■ TASK GOAL ■
List each line of the data that holds the string "reasoning", please.

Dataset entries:
++++++++++++++++++++

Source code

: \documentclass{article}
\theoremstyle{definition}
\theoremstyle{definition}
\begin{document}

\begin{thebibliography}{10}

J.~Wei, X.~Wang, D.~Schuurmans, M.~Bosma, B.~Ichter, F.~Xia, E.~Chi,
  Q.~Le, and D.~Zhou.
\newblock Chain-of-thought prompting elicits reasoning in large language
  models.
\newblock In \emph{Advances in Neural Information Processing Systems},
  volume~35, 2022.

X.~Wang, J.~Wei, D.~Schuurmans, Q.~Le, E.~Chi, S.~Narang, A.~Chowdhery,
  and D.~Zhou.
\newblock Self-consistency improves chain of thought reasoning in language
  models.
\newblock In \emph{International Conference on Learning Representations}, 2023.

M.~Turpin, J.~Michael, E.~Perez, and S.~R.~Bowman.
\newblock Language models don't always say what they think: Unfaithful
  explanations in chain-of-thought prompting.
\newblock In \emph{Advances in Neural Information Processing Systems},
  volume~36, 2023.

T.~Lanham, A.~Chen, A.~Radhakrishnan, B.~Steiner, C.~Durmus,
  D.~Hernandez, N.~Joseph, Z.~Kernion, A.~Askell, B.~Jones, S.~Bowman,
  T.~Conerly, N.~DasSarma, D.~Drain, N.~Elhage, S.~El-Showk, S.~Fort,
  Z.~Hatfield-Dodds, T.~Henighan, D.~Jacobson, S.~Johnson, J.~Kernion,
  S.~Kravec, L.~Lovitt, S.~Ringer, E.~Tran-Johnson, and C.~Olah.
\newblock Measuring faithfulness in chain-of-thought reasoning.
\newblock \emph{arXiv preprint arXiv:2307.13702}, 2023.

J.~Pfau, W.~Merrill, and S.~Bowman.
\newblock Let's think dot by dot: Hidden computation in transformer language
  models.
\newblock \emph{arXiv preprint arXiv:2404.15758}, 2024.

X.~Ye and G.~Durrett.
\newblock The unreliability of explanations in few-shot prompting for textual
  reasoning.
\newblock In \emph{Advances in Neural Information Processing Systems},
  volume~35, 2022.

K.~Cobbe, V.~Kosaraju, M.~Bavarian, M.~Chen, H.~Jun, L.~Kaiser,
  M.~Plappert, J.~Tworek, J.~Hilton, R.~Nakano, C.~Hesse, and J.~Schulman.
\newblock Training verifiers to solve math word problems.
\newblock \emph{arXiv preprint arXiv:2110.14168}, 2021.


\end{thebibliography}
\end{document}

++++++++++++++++++++

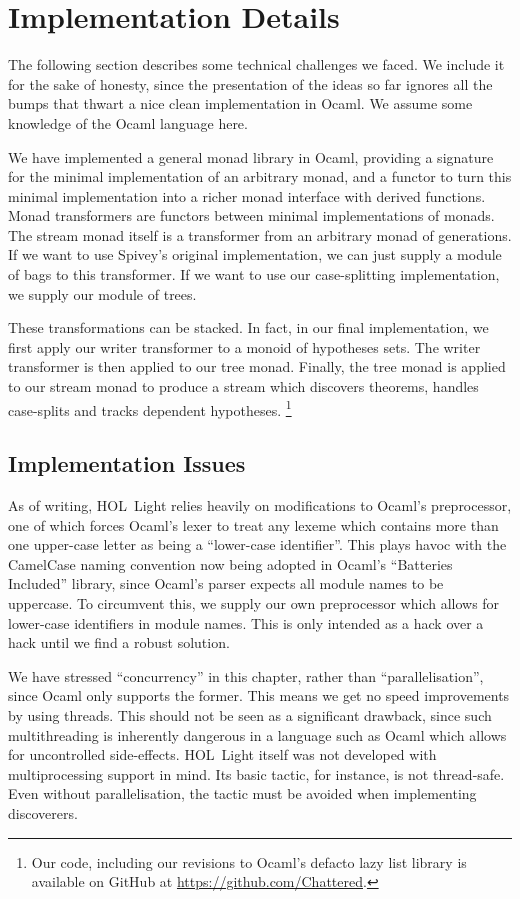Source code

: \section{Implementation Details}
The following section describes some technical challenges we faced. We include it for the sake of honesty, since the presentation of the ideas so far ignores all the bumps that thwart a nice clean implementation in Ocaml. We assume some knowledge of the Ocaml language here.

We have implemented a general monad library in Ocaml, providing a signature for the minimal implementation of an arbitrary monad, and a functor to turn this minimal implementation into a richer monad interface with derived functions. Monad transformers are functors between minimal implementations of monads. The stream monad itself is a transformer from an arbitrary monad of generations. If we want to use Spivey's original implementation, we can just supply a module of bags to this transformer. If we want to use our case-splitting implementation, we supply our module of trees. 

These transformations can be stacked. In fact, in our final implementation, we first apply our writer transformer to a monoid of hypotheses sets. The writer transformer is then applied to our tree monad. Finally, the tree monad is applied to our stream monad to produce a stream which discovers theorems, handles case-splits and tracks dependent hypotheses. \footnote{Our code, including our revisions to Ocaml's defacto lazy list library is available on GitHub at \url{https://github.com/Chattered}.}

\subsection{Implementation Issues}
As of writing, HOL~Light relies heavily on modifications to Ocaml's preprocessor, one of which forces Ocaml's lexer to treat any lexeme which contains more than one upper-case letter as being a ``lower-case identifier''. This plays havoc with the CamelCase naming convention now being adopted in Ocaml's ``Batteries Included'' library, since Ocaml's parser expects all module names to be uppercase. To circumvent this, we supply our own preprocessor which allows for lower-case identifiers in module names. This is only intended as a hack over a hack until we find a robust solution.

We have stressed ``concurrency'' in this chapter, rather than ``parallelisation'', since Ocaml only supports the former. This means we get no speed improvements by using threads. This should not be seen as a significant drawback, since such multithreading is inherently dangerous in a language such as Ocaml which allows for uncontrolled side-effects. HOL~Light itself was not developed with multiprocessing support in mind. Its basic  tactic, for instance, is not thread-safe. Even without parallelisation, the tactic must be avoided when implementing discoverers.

++++++++++++++++++++

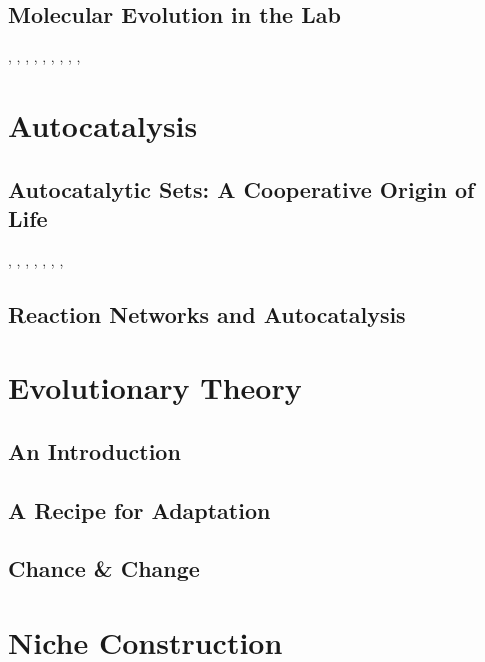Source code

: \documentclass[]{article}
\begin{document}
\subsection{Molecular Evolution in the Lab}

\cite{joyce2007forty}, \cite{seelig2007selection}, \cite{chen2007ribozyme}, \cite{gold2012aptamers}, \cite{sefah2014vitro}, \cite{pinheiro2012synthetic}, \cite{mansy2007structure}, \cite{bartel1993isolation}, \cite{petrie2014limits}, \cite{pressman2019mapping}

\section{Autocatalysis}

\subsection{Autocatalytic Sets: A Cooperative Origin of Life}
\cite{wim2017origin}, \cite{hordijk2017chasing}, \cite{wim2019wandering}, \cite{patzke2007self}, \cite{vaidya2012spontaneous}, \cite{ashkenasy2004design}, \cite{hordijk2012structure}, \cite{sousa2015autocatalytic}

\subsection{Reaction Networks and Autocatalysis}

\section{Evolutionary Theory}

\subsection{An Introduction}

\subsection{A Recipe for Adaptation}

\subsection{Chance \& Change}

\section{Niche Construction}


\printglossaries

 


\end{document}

++++++++++++++++++++

■ WRITTEN RESPONSE ■
\newblock Chain-of-thought prompting elicits reasoning in large language
\newblock Self-consistency improves chain of thought reasoning in language
\newblock Measuring faithfulness in chain-of-thought reasoning.
  reasoning.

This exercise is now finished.